**YOUR ASSIGNMENT**
Repeat exactly the line containing "highest truth. Our" and every line after it in the entries, and nothing besides.

* * *

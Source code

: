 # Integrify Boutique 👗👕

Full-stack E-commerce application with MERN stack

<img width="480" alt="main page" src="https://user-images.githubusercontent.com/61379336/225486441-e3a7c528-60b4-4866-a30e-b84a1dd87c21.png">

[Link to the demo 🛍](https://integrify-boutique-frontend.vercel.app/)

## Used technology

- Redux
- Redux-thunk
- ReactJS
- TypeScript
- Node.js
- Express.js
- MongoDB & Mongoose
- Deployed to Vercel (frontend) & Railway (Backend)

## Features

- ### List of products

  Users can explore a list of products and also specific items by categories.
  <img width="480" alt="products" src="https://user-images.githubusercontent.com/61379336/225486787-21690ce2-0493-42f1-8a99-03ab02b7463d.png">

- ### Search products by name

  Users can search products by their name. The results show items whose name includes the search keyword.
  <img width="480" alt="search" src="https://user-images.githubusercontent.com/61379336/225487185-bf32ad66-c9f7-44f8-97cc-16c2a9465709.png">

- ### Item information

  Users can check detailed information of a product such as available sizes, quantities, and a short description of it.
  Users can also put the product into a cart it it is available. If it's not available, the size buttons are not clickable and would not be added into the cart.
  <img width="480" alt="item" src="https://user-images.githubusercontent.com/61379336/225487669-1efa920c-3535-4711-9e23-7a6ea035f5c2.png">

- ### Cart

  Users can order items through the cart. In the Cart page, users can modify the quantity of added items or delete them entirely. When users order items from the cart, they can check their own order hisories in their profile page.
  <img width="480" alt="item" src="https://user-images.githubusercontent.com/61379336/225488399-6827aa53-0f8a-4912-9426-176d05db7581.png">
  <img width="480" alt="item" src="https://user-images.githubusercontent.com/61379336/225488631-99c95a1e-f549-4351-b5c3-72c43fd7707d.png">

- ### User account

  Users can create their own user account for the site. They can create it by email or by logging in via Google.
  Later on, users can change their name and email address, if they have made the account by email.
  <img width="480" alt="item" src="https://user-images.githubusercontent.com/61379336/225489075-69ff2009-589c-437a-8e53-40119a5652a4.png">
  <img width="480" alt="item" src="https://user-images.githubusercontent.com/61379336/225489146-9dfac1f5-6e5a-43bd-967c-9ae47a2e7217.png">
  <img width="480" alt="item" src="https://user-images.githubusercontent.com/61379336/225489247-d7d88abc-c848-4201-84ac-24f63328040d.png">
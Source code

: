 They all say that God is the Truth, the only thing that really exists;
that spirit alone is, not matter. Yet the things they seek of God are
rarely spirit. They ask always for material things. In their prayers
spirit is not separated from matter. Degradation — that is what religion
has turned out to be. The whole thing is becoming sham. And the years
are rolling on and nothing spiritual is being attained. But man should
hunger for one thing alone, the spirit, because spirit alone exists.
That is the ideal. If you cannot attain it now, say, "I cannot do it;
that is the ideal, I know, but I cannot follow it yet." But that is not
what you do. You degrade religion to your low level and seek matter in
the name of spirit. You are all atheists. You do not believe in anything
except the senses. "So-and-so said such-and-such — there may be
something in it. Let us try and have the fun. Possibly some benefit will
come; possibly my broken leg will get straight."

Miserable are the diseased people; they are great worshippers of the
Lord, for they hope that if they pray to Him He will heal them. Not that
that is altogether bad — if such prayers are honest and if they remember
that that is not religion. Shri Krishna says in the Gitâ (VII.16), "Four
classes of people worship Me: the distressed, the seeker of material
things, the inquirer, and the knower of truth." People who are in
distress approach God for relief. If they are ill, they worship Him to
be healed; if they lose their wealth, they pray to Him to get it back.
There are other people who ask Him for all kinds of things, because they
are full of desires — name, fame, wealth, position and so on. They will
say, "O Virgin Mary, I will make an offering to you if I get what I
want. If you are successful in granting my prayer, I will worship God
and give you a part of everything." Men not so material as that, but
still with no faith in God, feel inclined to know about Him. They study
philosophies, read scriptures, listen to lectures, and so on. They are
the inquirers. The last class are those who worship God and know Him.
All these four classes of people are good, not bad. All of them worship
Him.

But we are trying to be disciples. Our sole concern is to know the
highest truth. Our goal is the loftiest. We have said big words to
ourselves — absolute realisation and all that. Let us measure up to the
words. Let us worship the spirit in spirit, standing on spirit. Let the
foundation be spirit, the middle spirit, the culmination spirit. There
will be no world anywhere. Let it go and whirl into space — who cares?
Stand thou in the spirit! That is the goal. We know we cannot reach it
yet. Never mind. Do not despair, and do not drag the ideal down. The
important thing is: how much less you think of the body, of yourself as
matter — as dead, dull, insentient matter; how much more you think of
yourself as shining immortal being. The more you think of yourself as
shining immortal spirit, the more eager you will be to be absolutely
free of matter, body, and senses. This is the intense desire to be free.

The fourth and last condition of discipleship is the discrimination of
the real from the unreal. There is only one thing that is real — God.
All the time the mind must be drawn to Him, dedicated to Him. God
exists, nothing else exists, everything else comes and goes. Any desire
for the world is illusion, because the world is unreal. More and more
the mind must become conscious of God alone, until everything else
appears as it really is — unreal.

* * *

**ANSWER**
highest truth. Our goal is the loftiest. We have said big words to
ourselves — absolute realisation and all that. Let us measure up to the
words. Let us worship the spirit in spirit, standing on spirit. Let the
foundation be spirit, the middle spirit, the culmination spirit. There
will be no world anywhere. Let it go and whirl into space — who cares?
Stand thou in the spirit! That is the goal. We know we cannot reach it
yet. Never mind. Do not despair, and do not drag the ideal down. The
important thing is: how much less you think of the body, of yourself as
matter — as dead, dull, insentient matter; how much more you think of
yourself as shining immortal being. The more you think of yourself as
shining immortal spirit, the more eager you will be to be absolutely
free of matter, body, and senses. This is the intense desire to be free.

The fourth and last condition of discipleship is the discrimination of
the real from the unreal. There is only one thing that is real — God.
All the time the mind must be drawn to Him, dedicated to Him. God
exists, nothing else exists, everything else comes and goes. Any desire
for the world is illusion, because the world is unreal. More and more
the mind must become conscious of God alone, until everything else
appears as it really is — unreal.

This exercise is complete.